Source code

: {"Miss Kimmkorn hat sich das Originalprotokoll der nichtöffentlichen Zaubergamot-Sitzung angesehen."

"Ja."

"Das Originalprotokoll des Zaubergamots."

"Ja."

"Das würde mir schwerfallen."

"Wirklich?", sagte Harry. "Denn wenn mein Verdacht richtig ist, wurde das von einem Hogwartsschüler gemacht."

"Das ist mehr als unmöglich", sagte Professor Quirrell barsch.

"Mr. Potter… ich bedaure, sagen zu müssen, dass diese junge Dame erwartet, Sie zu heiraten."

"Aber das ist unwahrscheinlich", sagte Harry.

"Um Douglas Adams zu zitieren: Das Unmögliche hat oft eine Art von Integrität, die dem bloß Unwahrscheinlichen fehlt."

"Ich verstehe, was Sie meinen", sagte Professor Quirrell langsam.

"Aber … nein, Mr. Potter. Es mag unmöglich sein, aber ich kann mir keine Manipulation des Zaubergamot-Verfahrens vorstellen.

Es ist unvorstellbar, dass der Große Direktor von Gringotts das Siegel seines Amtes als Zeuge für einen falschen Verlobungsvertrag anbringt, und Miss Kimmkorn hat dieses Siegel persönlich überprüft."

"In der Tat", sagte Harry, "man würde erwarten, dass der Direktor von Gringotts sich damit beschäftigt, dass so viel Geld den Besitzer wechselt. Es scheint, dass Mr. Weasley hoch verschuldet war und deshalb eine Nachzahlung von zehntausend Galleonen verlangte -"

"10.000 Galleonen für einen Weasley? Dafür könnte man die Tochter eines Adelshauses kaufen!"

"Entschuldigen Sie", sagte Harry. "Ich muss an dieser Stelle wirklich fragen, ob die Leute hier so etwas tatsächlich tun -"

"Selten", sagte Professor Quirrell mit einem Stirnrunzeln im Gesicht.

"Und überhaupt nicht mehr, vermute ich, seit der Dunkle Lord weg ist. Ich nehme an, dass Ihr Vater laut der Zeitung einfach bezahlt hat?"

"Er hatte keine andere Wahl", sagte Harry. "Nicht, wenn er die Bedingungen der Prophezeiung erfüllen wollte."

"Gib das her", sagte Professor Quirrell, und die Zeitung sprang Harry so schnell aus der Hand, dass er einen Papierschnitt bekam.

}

-- -- --

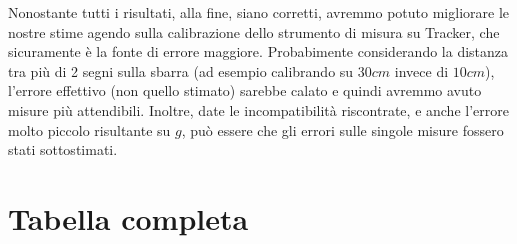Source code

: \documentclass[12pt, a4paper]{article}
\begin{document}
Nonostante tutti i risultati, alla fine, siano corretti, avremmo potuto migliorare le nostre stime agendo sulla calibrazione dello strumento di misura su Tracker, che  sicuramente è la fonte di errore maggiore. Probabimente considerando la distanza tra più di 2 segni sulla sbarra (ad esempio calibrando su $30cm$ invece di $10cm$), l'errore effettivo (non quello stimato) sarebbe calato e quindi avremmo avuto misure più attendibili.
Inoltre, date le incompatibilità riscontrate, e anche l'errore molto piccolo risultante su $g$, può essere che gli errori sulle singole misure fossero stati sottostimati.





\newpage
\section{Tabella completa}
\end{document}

-- -- --

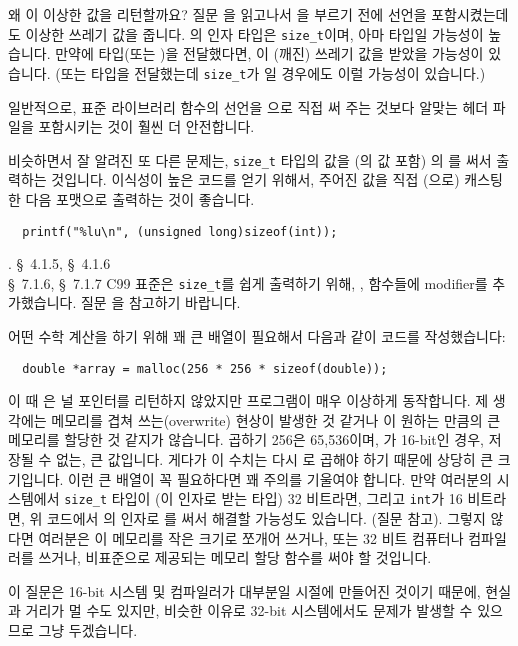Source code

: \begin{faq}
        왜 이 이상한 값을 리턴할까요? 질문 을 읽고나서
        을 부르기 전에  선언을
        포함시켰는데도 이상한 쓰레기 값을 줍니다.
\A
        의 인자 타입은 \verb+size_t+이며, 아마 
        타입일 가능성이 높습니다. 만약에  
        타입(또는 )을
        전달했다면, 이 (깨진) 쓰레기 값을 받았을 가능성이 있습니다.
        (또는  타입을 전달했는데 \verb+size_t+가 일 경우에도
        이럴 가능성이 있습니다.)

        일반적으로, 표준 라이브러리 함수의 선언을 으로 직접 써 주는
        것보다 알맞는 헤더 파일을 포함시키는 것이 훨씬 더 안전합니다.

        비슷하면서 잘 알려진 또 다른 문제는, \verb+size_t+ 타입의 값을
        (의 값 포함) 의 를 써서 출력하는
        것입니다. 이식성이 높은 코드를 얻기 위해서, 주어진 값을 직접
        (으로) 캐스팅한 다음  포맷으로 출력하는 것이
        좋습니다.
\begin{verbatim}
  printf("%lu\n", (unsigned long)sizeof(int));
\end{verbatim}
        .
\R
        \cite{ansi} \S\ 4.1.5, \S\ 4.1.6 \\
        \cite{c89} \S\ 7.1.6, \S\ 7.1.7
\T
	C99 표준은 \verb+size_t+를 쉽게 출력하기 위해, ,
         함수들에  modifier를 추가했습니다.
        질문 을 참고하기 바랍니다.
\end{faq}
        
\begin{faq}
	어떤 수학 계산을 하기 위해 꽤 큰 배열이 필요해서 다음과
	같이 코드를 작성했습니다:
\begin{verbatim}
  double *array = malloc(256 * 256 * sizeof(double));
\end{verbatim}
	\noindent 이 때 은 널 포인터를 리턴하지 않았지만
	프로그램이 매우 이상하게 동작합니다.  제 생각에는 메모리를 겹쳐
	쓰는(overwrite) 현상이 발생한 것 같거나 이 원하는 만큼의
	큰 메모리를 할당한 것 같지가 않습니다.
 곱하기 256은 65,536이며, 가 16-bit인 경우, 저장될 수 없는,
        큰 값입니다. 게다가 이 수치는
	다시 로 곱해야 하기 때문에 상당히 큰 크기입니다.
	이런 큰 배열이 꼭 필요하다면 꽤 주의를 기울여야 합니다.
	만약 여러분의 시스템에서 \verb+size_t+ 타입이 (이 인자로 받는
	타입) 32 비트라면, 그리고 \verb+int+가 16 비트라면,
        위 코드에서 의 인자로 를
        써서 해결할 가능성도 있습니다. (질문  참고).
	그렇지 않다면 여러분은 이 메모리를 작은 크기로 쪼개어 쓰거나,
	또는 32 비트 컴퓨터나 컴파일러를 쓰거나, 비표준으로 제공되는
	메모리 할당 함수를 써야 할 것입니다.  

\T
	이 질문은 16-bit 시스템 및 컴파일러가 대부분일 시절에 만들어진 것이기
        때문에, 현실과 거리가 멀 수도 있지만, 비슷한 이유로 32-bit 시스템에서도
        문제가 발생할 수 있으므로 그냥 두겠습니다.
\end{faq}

-- -- --

● **TASK GOAL**:
The required output is each line of the entries that contains the word "keine".

● **YOUR SOLUTION**:
"Aber … nein, Mr. Potter. Es mag unmöglich sein, aber ich kann mir keine Manipulation des Zaubergamot-Verfahrens vorstellen.
"Er hatte keine andere Wahl", sagte Harry. "Nicht, wenn er die Bedingungen der Prophezeiung erfüllen wollte."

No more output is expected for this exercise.